Cross spectral analysis is an extension of these techniques which enable 2 series to be analyzed simultaneously. The extent to which any frequency component in one series is correlated with the frequency component in another series can be estimated as Coherence. If you plot coherence against the frequency, you are able to identify the pattern of correlation between pairs of components. In the SAS procedure proc spectra, all the statistics including coherence squared, sine and cosine transforms, can be produced. There is one statistics called phase spectrum which is one of the parameter of the cross spectrum formula, is plotted against frequency. As you can see from the right, similar pair have less peaks than the dissimilar pair. This approach explain time series data from a different prospective and it can serve as another approach we can look more into to quantify the similarity between 2 series.
In conclusion, each approach has its pros and cons. In the shortest version, the correlation matrix approach is easy to interpret and it’s fastest in computing all the pair-wise combinations. Proc similarity approach has the highest accuracy rate with more functionalities and flexibility in terms of manipulating the data. SIM coefficient approach has a straight forward formula for quantifying similarity and can add more accuracy in addition to the proc similarity approach. Derivative comparison approach, in my opinion can serve as a confirmation mechanism to further verify the similarity results.
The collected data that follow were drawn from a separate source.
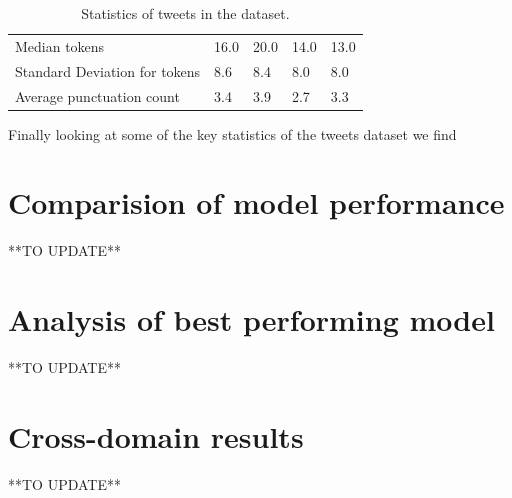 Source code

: \begin{table}[htbp]
\begin{tabularx}{\textwidth}{|l|X|X|X|X|}
        \rowcolor[gray]{0.9}
        Median tokens                   & 16.0                & 20.0                & 14.0                    & 13.0            \\
        Standard Deviation for tokens   & 8.6                 & 8.4                 & 8.0                     & 8.0             \\
        \hline
        \hline
        Average punctuation count       & 3.4                 & 3.9                 & 2.7                     & 3.3             \\
        \hline
    \end{tabularx}
    \caption{Statistics of tweets in the dataset.}
    \label{tab: tweets_statistics}
\end{table}

Finally looking at some of the key statistics of the tweets dataset we find 

\section{Comparision of model performance}
**TO UPDATE**

\section{Analysis of best performing model}
**TO UPDATE**

\section{Cross-domain results}
**TO UPDATE**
And spectral analysis approach looks at the series from a frequency based prospective and can provide more quantitative measurements for similarity. Another thing to note is all of the methods are sensitive to outliers, so one way to improve the outcome can be to use the outlier treated datasets. So in my opinion, the most recommended approach to quantify similarity between time series is the SAS proc similarity procedure. If more accuracy is needed, SIM coefficient method can serve as a second filter to further filter out inaccurate or dissimilar pairs.